Upon completion of the exercise program, participants revisit the program office for a final follow-up appointment.
Staff find many of their patients decide to join the recreation centres following completion of their involvement in the program.
The Lions Gate Cardiac Rehab and Cardiometabolic Program is having a positive impact on patients. Staff polled their outcome data after the first and second years of operation and data showed things like cholesterol, blood pressure, weight and fitness had all improved among participants. "All these things are predictive of overall health: How long they'll live, their chance of having a second heart attack," says Naruki-van Velzen. "The changes were very similar to what's already been known to be the effective cardiac rehab. I think the unique thing there is we were able to share that our program is just as effective as any other cardiac rehab program, but we run in a much more efficient cost model because we're utilizing services that are readily available in the community."

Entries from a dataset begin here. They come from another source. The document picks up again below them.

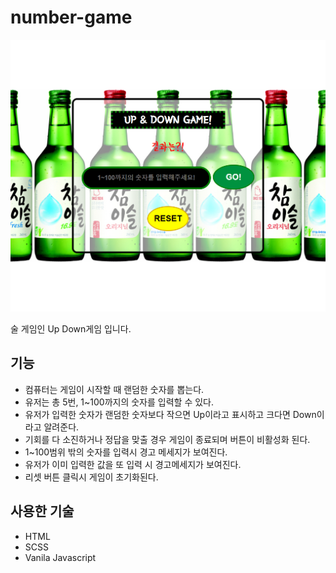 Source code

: # number-game

![img](./Document.png)

술 게임인 Up Down게임 입니다.

## 기능

- 컴퓨터는 게임이 시작할 때 랜덤한 숫자를 뽑는다.
- 유저는 총 5번, 1~100까지의 숫자를 입력할 수 있다.
- 유저가 입력한 숫자가 랜덤한 숫자보다 작으면 Up이라고 표시하고 크다면 Down이라고 알려준다.
- 기회를 다 소진하거나 정답을 맞출 경우 게임이 종료되며 버튼이 비활성화 된다.
- 1~100범위 밖의 숫자를 입력시 경고 메세지가 보여진다.
- 유저가 이미 입력한 값을 또 입력 시 경고메세지가 보여진다.
- 리셋 버튼 클릭시 게임이 초기화된다.

## 사용한 기술
- HTML
- SCSS
- Vanila Javascript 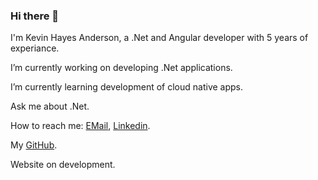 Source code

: ### Hi there 👋

I'm Kevin Hayes Anderson, a .Net and Angular developer with 5 years of experiance.

I’m currently working on developing .Net applications.

I’m currently learning development of cloud native apps.

Ask me about .Net.

How to reach me: [EMail](mailto:kevinhayesanderson@gmail.com), [Linkedin](https://www.linkedin.com/in/kevinhayesanderson/).

My [GitHub](https://github.com/kevinhayesanderson).

Website on development.
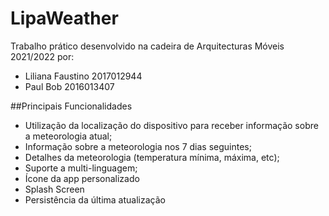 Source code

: # LipaWeather

Trabalho prático desenvolvido na cadeira de Arquitecturas Móveis 2021/2022 por:

- Liliana Faustino 2017012944
- Paul Bob 2016013407


##Principais Funcionalidades 
- Utilização da localização do dispositivo para receber informação sobre a meteorologia atual;
- Informação sobre a meteorologia nos 7 dias seguintes;
- Detalhes da meteorologia (temperatura mínima, máxima, etc);
- Suporte a multi-linguagem;
- Ícone da app personalizado
- Splash Screen 
- Persistência da última atualização 

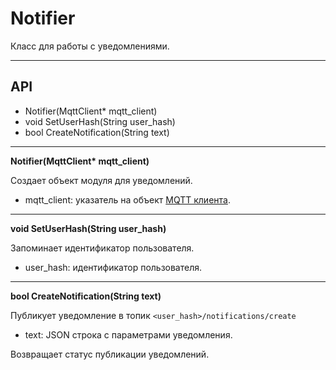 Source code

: # Notifier

Класс для работы с уведомлениями.

***
## API

- Notifier(MqttClient* mqtt_client)
- void SetUserHash(String user_hash)
- bool CreateNotification(String text)

***

**Notifier(MqttClient\* mqtt_client)**

Создает объект модуля для уведомлений.

- mqtt_client: указатель на объект [MQTT клиента](../../mqtt_client/src/README.md).

***

**void SetUserHash(String user_hash)**

Запоминает идентификатор пользователя.

- user_hash: идентификатор пользователя.

***

**bool CreateNotification(String text)**

Публикует уведомление в топик `<user_hash>/notifications/create` 

- text: JSON строка с параметрами уведомления.

Возвращает статус публикации уведомлений.
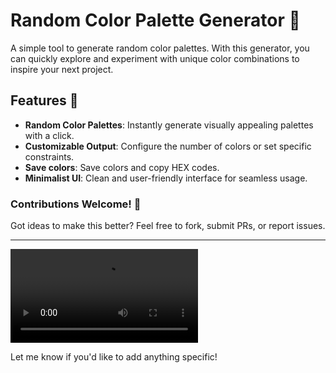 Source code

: # Random Color Palette Generator 🎨  

A simple tool to generate random color palettes. With this generator, you can quickly explore and experiment with unique color combinations to inspire your next project.  

## Features 🚀  
- **Random Color Palettes**: Instantly generate visually appealing palettes with a click.  
- **Customizable Output**: Configure the number of colors or set specific constraints.  
- **Save colors**: Save colors and copy HEX codes.  
- **Minimalist UI**: Clean and user-friendly interface for seamless usage.  

### Contributions Welcome! 🌟  
Got ideas to make this better? Feel free to fork, submit PRs, or report issues.  

---
<video src="colorin_video.mov" controls="controls" style="max-width: 100%; height: auto;">
</video>


Let me know if you'd like to add anything specific!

There are additional positive outcomes that are difficult to measure, says McLeod. For example, through their involvement in the exercise programs, patients are given an opportunity to connect with their peers and many don't want to leave the program at its duration due to the sense of community they've gained. "They make friends in there, we take people that are maybe in their 70s and 80s who are isolated. Suddenly they're with a group of people and they're exercising. It doesn't really matter to me that they go down and get a doughnut and coffee after exercise. Their whole sense of well-being and health is better and that has a huge impact on outcomes. It's just very difficult to measure that," says McLeod.
The program also offers a free public lecture series, which speaks to their goal of enhancing patient education. "If the patient can really be educated on their chronic disease process, they're way more likely to be compliant, they're way more likely to have a better outcome. (There's) lots of data to support that," says McLeod.

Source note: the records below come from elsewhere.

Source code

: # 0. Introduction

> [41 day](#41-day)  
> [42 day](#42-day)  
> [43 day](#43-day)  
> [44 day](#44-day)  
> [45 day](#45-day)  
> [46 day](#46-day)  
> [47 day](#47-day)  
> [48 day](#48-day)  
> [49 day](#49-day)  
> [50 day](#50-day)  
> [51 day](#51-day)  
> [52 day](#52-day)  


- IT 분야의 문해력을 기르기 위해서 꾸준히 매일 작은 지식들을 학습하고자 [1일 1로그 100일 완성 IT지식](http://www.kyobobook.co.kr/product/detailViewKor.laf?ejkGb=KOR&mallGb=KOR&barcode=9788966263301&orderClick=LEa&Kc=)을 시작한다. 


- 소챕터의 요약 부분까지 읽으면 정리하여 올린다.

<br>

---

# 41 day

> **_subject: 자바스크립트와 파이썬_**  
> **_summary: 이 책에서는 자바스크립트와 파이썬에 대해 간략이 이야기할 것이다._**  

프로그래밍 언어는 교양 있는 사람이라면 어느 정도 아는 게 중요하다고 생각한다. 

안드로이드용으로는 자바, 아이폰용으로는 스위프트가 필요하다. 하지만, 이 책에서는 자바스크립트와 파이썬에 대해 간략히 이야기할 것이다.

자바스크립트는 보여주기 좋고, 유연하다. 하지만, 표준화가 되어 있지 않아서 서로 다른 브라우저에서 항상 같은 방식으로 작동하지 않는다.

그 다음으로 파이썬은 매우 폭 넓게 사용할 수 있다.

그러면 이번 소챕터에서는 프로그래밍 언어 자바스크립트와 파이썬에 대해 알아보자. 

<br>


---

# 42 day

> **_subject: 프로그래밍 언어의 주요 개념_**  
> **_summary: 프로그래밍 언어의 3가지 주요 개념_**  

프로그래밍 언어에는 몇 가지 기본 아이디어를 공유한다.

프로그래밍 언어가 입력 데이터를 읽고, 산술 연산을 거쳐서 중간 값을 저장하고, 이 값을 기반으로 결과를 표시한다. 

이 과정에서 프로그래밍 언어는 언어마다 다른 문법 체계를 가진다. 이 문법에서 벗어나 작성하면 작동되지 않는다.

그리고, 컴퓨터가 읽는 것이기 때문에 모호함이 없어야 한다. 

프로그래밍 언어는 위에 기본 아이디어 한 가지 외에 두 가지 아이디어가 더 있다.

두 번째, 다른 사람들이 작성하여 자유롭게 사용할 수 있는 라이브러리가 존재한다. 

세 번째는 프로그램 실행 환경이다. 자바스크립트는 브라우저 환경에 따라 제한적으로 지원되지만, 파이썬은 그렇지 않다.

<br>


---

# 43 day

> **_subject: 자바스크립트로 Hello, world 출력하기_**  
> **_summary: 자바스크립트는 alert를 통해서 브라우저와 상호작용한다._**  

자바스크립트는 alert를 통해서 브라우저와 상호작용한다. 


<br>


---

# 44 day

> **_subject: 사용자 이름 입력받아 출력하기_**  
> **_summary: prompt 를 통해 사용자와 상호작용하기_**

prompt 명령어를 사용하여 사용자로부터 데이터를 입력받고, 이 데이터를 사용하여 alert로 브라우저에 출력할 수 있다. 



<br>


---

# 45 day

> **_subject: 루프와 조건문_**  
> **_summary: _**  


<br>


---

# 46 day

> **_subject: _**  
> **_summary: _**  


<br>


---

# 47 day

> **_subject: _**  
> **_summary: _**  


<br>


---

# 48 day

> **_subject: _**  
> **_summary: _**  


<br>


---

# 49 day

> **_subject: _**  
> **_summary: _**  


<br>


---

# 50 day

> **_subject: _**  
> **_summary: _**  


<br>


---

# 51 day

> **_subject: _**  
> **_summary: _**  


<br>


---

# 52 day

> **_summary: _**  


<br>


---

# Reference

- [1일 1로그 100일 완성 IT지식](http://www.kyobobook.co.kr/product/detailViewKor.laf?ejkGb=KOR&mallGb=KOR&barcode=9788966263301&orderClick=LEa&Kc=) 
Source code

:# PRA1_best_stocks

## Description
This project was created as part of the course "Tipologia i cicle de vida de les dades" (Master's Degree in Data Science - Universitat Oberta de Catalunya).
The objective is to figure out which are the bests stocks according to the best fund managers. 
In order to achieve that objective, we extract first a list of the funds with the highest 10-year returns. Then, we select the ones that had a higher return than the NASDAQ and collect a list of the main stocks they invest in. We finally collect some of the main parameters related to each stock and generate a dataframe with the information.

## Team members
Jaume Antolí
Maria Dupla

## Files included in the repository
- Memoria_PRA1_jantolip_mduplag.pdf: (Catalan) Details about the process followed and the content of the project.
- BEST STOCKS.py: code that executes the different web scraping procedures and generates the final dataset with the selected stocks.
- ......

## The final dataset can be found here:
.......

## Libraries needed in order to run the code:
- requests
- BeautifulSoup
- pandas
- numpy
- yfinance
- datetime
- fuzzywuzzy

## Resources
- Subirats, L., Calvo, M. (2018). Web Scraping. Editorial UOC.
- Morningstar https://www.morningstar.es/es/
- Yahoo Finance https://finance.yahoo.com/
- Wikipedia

Sessions last for about an hour and they cover topics like how the heart works or vascular disease. Those in attendance are encouraged to ask questions and share experiences.

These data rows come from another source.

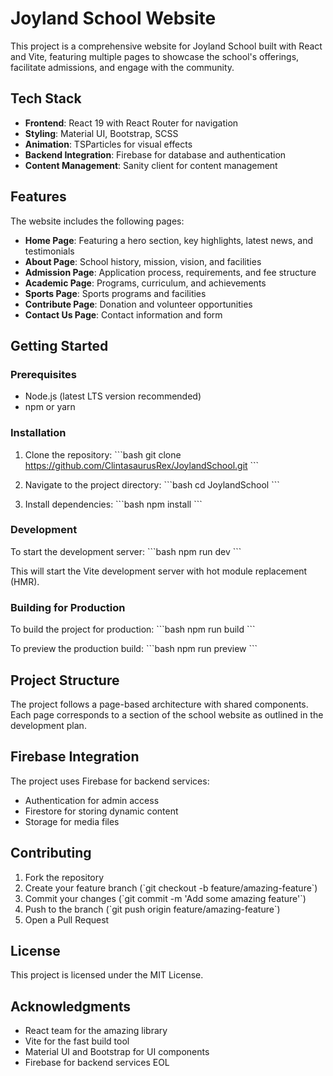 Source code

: # Joyland School Website

This project is a comprehensive website for Joyland School built with React and Vite, featuring multiple pages to showcase the school's offerings, facilitate admissions, and engage with the community.

## Tech Stack

- **Frontend**: React 19 with React Router for navigation
- **Styling**: Material UI, Bootstrap, SCSS
- **Animation**: TSParticles for visual effects
- **Backend Integration**: Firebase for database and authentication
- **Content Management**: Sanity client for content management

## Features

The website includes the following pages:

- **Home Page**: Featuring a hero section, key highlights, latest news, and testimonials
- **About Page**: School history, mission, vision, and facilities
- **Admission Page**: Application process, requirements, and fee structure
- **Academic Page**: Programs, curriculum, and achievements
- **Sports Page**: Sports programs and facilities
- **Contribute Page**: Donation and volunteer opportunities
- **Contact Us Page**: Contact information and form

## Getting Started

### Prerequisites

- Node.js (latest LTS version recommended)
- npm or yarn

### Installation

1. Clone the repository:
   \`\`\`bash
   git clone https://github.com/ClintasaurusRex/JoylandSchool.git
   \`\`\`

2. Navigate to the project directory:
   \`\`\`bash
   cd JoylandSchool
   \`\`\`

3. Install dependencies:
   \`\`\`bash
   npm install
   \`\`\`

### Development

To start the development server:
\`\`\`bash
npm run dev
\`\`\`

This will start the Vite development server with hot module replacement (HMR).

### Building for Production

To build the project for production:
\`\`\`bash
npm run build
\`\`\`

To preview the production build:
\`\`\`bash
npm run preview
\`\`\`

## Project Structure

The project follows a page-based architecture with shared components. Each page corresponds to a section of the school website as outlined in the development plan.

## Firebase Integration

The project uses Firebase for backend services:

- Authentication for admin access
- Firestore for storing dynamic content
- Storage for media files

## Contributing

1. Fork the repository
2. Create your feature branch (\`git checkout -b feature/amazing-feature\`)
3. Commit your changes (\`git commit -m 'Add some amazing feature'\`)
4. Push to the branch (\`git push origin feature/amazing-feature\`)
5. Open a Pull Request

## License

This project is licensed under the MIT License.

## Acknowledgments

- React team for the amazing library
- Vite for the fast build tool
- Material UI and Bootstrap for UI components
- Firebase for backend services
  EOL
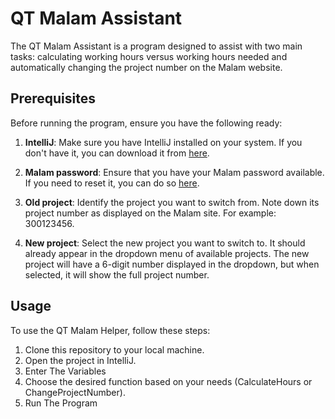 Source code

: # QT Malam Assistant

The QT Malam Assistant is a program designed to assist with two main tasks: calculating working hours versus working hours needed and automatically changing the project number on the Malam website.

## Prerequisites

Before running the program, ensure you have the following ready:

1. **IntelliJ**: Make sure you have IntelliJ installed on your system. If you don't have it, you can download it from [here](https://www.jetbrains.com/idea/download/download-thanks.html?platform=windows&code=IIC).

2. **Malam password**: Ensure that you have your Malam password available. If you need to reset it, you can do so [here](https://payroll.malam.com/Salprd5Root/faces/login.jspx?_adf.ctrl-state=rmbdev9rn_33&_afrRedirect=17105649198128190).

3. **Old project**: Identify the project you want to switch from. Note down its project number as displayed on the Malam site. For example: 300123456.

4. **New project**: Select the new project you want to switch to. It should already appear in the dropdown menu of available projects. The new project will have a 6-digit number displayed in the dropdown, but when selected, it will show the full project number.

## Usage

To use the QT Malam Helper, follow these steps:

1. Clone this repository to your local machine.
2. Open the project in IntelliJ.
3. Enter The Variables
4. Choose the desired function based on your needs (CalculateHours or ChangeProjectNumber).
5. Run The Program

"They feel more empowered, which is really positive," says McLeod.
The next public lecture, on common cardiac medications, is being held Monday, March 11 at the Lions Gate Hospital auditorium at 9: 30 a.m.
McLeod is proud of the efforts of staff who go above and beyond to make the program a continued success. "They put in these extra hours because you see the positive outcomes," he says.
Patients who stick with their plans, especially beyond the three months, truly reap the benefits - evident in their weight loss, reduced drug dependency and more active lives. "I find when they stick to it, they're just happier all the way around, healthier happier individuals," says Bazille.
"There's huge benefit to them as an individual, to the health care system, to the taxpayer, to society," adds McLeod.
To celebrate their move to a new office, program staff are hosting a competition called The Fittest Physician on the North Shore, April 9. "We're going to have local docs come down and compete in feats of strength," laughs McLeod.
Local doctors are encouraged to register for the contest on the program's website, in hopes of earning bragging rights among their peers.
Additionally, McLeod says they plan to open up the workout space their new office will house to local doctors and staff to use for free during weekday lunch breaks. "We're really going to try to push local docs to look after themselves and also their staff," says McLeod.
"We really want them to also identify with their patients. Sometimes it's hard to get motivated, some times it's hard to find time to do it. They may preach that you have to do it, but get them motivated as well," he adds.